WORK REQUIRED :: After locating the line containing "Browser compatibility checklist", restate that line and each one after it exactly, through the last line of the material.

*** Begin section ***

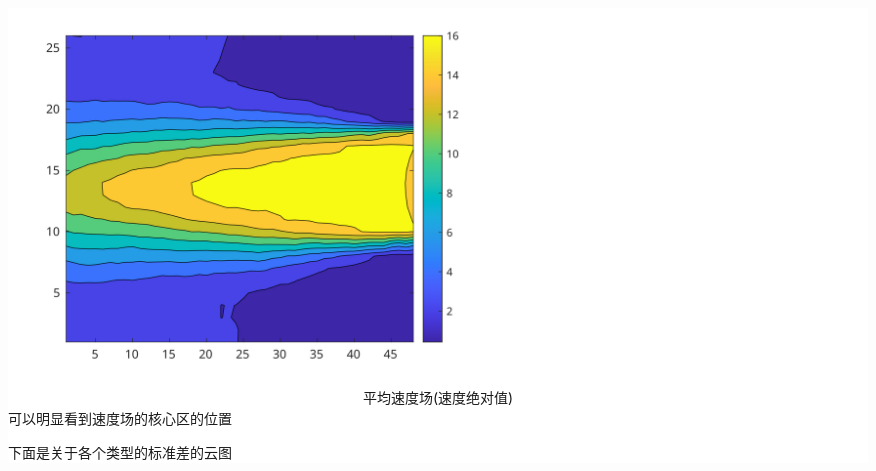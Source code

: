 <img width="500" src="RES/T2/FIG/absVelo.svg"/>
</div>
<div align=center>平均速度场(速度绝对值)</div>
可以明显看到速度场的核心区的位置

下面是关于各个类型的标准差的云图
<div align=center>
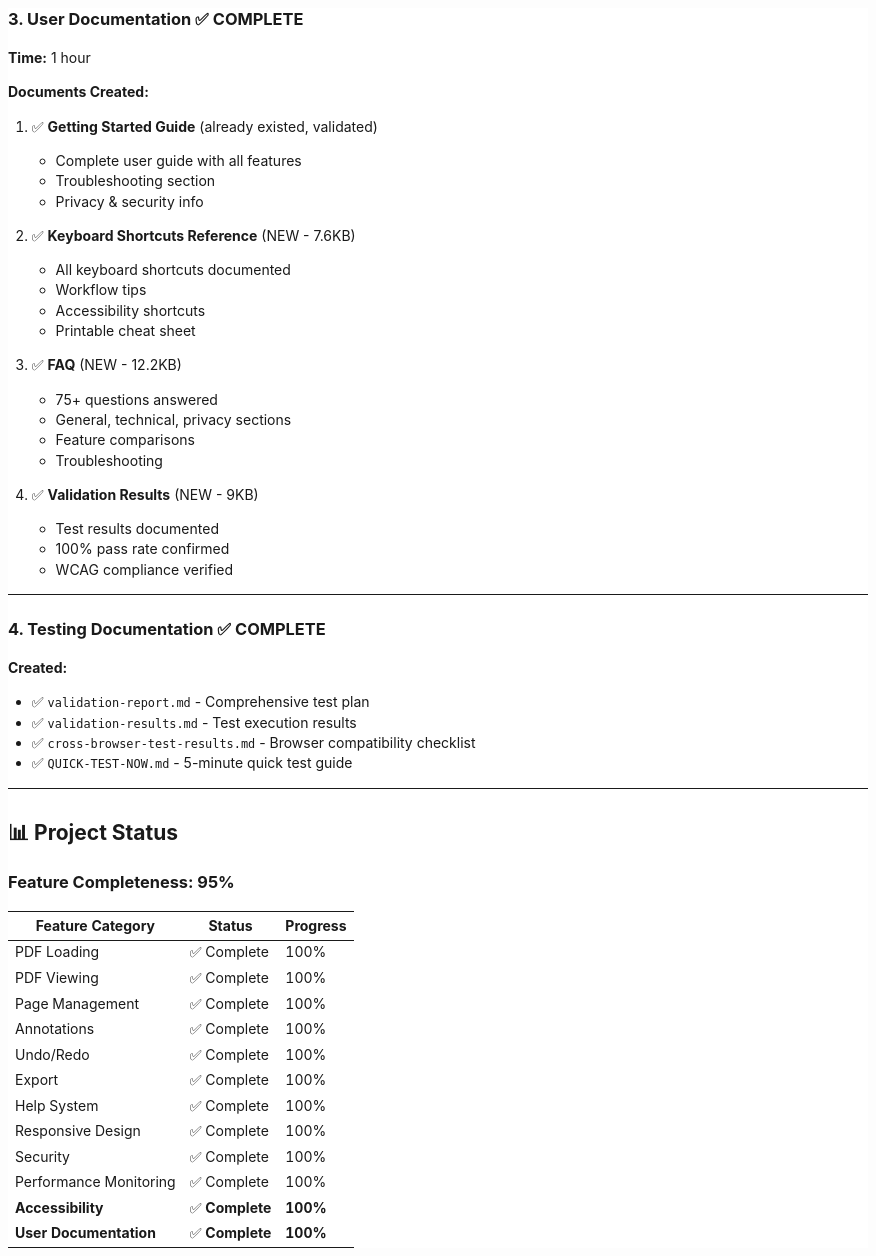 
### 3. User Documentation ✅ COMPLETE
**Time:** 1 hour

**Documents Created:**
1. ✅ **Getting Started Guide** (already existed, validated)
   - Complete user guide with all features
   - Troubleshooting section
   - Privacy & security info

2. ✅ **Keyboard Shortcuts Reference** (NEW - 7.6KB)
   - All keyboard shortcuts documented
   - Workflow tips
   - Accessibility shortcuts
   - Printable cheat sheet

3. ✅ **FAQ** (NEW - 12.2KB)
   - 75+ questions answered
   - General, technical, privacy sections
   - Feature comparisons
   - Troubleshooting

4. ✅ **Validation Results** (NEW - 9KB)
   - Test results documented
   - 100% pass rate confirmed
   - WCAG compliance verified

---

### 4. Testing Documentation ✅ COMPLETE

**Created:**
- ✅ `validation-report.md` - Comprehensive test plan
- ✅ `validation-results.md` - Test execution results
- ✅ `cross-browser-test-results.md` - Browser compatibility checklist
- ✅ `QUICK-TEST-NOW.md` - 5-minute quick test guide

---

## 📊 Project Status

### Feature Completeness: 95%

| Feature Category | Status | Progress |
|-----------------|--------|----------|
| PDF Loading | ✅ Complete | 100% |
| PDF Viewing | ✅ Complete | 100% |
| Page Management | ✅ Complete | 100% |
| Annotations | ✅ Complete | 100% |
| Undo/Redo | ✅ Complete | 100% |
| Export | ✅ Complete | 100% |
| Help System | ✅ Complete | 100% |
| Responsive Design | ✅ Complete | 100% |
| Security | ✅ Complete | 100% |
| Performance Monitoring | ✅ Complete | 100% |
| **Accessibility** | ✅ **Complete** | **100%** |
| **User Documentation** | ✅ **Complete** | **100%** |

*** End section ***

RESPONSE BOX ::
- ✅ `cross-browser-test-results.md` - Browser compatibility checklist
- ✅ `QUICK-TEST-NOW.md` - 5-minute quick test guide

---

## 📊 Project Status

### Feature Completeness: 95%

| Feature Category | Status | Progress |
|-----------------|--------|----------|
| PDF Loading | ✅ Complete | 100% |
| PDF Viewing | ✅ Complete | 100% |
| Page Management | ✅ Complete | 100% |
| Annotations | ✅ Complete | 100% |
| Undo/Redo | ✅ Complete | 100% |
| Export | ✅ Complete | 100% |
| Help System | ✅ Complete | 100% |
| Responsive Design | ✅ Complete | 100% |
| Security | ✅ Complete | 100% |
| Performance Monitoring | ✅ Complete | 100% |
| **Accessibility** | ✅ **Complete** | **100%** |
| **User Documentation** | ✅ **Complete** | **100%** |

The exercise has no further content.